French deaf educator (1772–1846)

Jean Massieu (/fr/; 1772 - July 21, 1846) was a pioneering deaf educator. One of six deaf siblings, he was denied schooling until age thirteen when he met Abbé Sicard, who enrolled him in the Institute national des jeunes sourds de Bordeaux-Gradignan, the Bordeaux School for Deaf Children. There he learned to read and write French, and later helped develop the first formalized French Sign Language. This French Sign Language was later adapted into American Sign Language. He taught at the famous school for the deaf in Paris where Laurent Clerc was one of his students. He began work after a scandal in Paris in Rodez and dedicated his life to educating deaf children.

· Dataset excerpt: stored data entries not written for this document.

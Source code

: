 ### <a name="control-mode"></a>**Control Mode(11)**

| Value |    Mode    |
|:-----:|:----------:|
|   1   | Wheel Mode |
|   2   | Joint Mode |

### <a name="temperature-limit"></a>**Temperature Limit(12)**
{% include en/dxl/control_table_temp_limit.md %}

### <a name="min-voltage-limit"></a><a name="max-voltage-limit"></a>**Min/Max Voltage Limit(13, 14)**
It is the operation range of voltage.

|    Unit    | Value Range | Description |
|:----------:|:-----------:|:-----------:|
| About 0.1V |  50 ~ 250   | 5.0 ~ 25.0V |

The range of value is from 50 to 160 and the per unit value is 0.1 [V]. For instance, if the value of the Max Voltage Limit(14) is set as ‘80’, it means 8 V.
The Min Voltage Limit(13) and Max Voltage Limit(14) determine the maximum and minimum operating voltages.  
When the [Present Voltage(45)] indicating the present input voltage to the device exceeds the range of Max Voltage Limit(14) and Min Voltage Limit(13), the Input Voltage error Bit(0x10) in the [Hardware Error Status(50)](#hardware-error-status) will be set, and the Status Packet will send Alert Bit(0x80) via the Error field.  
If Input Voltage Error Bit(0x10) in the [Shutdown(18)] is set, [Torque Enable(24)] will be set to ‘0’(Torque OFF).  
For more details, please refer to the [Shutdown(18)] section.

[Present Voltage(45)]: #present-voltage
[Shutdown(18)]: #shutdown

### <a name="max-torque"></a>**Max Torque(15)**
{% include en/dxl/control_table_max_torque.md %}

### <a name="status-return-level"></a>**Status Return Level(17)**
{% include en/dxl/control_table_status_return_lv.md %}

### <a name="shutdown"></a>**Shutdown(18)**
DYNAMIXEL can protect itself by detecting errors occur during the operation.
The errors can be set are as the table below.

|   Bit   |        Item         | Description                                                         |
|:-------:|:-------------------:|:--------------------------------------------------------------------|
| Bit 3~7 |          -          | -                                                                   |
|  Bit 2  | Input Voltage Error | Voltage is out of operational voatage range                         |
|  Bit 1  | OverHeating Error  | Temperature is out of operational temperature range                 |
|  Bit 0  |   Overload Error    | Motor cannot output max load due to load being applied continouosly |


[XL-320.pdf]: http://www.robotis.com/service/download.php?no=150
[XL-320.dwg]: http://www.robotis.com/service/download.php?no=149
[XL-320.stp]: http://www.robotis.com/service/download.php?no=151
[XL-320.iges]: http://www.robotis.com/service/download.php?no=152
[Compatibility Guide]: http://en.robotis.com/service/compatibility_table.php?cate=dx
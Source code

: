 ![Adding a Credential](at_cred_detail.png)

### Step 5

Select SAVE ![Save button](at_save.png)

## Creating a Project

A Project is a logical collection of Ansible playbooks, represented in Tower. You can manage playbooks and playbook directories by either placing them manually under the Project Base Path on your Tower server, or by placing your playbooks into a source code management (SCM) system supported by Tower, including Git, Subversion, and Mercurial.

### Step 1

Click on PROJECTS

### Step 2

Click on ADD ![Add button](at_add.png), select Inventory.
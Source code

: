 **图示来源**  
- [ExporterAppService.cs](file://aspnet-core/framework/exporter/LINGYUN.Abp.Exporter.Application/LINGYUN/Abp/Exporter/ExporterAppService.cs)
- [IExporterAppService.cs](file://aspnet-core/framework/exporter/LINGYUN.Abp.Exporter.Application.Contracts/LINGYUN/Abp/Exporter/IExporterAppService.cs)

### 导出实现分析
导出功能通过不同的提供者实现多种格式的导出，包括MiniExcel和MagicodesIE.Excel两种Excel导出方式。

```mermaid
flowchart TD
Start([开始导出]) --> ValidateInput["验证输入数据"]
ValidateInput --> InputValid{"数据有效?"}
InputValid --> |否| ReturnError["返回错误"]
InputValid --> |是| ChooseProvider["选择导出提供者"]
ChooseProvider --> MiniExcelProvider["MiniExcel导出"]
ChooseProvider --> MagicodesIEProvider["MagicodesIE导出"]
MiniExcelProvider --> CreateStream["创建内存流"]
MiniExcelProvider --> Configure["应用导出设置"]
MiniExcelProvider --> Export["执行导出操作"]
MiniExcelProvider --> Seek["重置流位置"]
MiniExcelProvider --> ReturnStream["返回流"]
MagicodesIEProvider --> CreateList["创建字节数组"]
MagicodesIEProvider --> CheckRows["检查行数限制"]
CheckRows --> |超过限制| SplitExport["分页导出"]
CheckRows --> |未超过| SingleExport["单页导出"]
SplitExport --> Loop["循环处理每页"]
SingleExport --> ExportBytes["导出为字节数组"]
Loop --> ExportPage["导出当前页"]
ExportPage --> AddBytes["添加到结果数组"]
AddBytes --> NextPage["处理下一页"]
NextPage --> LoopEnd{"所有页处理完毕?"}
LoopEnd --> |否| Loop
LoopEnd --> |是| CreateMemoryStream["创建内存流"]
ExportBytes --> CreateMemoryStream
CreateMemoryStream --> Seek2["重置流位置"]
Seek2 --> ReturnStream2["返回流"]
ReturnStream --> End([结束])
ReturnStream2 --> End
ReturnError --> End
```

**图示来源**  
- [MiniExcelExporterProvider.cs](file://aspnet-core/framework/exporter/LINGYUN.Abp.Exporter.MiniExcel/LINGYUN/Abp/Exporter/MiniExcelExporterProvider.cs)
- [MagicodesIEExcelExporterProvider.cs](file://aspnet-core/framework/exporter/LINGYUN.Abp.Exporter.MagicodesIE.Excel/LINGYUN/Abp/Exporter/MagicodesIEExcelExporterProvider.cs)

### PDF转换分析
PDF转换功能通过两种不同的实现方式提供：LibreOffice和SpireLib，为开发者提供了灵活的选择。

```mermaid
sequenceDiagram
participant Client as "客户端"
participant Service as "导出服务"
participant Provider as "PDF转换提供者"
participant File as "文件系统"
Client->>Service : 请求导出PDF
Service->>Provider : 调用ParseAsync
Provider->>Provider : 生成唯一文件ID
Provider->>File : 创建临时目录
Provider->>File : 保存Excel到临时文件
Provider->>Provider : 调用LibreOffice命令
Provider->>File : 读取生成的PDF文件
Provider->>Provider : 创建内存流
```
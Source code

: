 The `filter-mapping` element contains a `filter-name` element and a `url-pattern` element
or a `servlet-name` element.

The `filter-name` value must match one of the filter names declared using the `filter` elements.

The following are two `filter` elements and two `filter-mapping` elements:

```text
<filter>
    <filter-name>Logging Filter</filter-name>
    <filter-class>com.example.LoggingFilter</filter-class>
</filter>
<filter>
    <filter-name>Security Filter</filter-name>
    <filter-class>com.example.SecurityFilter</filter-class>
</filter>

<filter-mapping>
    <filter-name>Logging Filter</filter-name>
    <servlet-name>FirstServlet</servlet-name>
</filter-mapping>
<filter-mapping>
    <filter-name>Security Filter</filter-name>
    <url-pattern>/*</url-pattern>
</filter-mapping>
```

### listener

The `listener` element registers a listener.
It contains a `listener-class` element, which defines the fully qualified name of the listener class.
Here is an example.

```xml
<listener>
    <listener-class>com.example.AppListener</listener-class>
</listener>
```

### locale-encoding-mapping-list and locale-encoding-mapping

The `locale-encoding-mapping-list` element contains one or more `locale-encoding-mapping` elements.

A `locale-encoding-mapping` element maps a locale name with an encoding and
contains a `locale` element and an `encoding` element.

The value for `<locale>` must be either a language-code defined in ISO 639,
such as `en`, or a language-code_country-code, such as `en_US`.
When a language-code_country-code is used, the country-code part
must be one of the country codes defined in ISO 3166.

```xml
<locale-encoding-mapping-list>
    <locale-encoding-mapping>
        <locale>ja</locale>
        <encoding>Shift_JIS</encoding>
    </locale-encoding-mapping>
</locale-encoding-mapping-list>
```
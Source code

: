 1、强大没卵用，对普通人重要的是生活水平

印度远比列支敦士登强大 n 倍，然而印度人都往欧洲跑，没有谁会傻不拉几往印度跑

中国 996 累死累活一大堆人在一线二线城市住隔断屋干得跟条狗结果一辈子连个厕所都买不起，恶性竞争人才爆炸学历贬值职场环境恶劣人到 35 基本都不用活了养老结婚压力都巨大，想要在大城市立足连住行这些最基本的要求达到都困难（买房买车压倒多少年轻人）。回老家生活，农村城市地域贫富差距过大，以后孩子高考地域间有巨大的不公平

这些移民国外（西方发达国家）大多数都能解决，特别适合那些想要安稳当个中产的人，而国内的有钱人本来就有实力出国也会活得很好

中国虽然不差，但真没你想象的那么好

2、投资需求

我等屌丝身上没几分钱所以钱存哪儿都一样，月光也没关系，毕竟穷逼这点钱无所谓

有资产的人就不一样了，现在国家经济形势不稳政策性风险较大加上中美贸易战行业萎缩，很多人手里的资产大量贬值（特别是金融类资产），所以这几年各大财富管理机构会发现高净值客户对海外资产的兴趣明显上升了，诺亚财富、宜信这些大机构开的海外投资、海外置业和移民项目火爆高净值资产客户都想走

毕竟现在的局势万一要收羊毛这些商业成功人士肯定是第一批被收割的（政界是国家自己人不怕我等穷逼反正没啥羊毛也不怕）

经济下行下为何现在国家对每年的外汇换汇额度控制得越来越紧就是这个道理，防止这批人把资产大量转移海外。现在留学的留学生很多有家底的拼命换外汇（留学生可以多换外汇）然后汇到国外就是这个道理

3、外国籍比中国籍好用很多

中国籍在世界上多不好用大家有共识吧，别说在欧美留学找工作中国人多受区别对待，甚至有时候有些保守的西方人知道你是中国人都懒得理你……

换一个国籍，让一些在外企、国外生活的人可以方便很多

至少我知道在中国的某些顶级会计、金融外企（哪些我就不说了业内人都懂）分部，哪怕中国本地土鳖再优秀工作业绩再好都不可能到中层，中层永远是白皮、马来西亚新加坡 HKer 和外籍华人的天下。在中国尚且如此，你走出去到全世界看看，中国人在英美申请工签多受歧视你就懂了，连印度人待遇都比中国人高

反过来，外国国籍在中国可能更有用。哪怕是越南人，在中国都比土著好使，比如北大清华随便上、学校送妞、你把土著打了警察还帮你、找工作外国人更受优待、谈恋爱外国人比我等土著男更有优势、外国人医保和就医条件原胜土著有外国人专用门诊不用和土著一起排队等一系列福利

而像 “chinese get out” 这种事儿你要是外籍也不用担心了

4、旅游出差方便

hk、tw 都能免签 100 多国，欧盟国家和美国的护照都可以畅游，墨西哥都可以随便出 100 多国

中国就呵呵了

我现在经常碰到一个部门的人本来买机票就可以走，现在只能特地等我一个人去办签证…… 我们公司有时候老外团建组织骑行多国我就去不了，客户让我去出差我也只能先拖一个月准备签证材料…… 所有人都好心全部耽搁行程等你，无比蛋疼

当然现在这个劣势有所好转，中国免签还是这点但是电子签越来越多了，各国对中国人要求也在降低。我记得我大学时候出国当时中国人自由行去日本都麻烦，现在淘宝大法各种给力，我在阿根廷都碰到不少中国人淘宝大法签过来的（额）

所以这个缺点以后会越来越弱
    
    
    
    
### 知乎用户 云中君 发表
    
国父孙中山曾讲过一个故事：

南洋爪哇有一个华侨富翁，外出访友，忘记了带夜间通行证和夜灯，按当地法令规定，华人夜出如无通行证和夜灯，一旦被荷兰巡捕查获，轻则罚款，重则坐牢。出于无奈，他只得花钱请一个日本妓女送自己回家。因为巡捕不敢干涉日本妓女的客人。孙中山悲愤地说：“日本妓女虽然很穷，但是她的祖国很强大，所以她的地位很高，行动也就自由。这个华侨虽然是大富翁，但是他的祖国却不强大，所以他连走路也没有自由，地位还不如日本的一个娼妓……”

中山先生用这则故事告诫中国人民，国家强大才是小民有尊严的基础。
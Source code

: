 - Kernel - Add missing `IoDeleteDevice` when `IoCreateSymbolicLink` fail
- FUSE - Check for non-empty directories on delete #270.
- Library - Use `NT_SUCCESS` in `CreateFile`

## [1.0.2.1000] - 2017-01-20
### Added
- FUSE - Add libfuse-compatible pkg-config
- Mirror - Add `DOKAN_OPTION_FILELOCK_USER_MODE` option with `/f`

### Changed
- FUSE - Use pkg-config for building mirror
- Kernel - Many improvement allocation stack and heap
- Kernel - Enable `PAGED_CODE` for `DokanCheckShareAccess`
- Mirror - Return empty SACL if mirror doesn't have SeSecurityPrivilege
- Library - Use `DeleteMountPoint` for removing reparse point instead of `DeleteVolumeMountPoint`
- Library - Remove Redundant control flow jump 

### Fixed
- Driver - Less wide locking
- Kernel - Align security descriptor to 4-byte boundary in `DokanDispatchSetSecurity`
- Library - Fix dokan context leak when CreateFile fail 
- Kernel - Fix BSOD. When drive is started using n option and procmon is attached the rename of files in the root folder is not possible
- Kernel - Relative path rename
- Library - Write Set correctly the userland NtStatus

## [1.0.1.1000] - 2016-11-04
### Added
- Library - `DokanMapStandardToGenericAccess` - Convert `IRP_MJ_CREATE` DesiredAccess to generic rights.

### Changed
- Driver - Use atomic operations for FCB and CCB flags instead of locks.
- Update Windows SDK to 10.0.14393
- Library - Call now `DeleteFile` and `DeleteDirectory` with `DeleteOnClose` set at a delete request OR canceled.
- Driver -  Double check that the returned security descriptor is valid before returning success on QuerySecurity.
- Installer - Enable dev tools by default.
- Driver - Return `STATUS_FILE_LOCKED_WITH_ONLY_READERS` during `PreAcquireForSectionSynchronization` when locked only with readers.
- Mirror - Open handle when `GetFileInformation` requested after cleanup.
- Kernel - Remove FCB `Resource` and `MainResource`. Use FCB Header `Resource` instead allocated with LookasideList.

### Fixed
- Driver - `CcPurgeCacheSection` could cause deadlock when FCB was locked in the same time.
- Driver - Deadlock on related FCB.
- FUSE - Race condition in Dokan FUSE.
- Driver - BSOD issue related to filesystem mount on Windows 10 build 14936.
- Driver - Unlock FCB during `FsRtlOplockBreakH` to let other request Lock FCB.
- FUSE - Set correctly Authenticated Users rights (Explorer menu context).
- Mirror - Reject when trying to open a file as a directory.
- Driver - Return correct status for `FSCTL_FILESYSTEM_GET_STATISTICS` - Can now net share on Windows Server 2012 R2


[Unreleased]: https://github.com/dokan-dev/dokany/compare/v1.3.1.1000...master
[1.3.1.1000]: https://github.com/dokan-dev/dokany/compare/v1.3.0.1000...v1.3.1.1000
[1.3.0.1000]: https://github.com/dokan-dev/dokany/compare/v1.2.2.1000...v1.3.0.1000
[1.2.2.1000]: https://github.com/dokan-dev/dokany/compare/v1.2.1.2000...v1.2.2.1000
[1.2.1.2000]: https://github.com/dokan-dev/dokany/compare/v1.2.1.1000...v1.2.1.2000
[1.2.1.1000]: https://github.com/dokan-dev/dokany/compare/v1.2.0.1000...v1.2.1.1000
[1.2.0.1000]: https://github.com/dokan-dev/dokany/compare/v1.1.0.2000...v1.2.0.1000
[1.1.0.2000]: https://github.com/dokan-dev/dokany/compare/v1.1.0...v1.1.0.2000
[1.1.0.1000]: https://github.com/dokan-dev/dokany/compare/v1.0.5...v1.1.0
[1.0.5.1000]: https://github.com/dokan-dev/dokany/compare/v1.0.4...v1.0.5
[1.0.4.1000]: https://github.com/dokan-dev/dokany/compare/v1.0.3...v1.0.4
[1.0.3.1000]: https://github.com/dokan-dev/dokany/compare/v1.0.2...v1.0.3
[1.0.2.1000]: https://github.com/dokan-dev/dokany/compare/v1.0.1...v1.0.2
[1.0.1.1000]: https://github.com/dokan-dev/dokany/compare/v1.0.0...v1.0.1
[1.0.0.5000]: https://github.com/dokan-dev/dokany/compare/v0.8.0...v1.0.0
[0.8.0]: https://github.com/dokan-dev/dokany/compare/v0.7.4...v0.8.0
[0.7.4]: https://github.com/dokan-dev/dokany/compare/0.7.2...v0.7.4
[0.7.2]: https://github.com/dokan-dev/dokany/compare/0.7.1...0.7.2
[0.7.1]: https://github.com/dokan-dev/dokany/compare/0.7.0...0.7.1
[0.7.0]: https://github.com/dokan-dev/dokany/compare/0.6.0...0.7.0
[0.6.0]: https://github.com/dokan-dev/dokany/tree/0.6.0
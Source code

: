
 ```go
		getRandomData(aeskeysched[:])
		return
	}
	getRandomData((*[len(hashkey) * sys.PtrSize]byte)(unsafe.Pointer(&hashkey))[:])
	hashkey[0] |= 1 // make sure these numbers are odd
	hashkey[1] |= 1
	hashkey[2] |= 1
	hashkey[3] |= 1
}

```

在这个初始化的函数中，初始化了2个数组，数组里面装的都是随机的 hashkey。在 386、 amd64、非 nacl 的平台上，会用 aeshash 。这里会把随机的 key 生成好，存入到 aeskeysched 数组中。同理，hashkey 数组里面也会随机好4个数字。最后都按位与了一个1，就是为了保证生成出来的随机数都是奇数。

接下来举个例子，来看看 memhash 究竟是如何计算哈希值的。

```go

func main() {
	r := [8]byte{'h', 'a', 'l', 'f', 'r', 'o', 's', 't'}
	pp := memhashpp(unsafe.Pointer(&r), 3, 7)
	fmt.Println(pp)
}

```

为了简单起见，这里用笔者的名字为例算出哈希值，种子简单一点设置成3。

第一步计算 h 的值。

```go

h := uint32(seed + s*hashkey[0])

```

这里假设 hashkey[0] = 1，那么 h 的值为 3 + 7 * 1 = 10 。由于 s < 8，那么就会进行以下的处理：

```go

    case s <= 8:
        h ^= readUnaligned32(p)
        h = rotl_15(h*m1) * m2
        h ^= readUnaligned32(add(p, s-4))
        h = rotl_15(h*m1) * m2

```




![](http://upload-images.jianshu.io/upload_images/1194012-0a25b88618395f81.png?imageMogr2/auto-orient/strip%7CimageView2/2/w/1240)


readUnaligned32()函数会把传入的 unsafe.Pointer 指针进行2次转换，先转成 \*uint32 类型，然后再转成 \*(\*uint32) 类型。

Later he founded a deaf school in Lille, France.

==Film==
Jean Massieu is portrayed in the fictional film Sign Gene, the superhero film about deaf mutants who have superpowers through the use of sign language, as the fourth great-grandfather of Kate Massieu (played by Carola Insolera) the girlfriend of the leading character Tom Clerc, descendant of Laurent Clerc. The film is written and produced by Emilio Insolera and was screened in cinemas in September 2017.

==Quotes attributed to him==
- "Let the Englishman have his coffee, and let me have my ham."—Jean Massieu
- "Gratitude is the memory of the heart", which has become a proverb in the French language.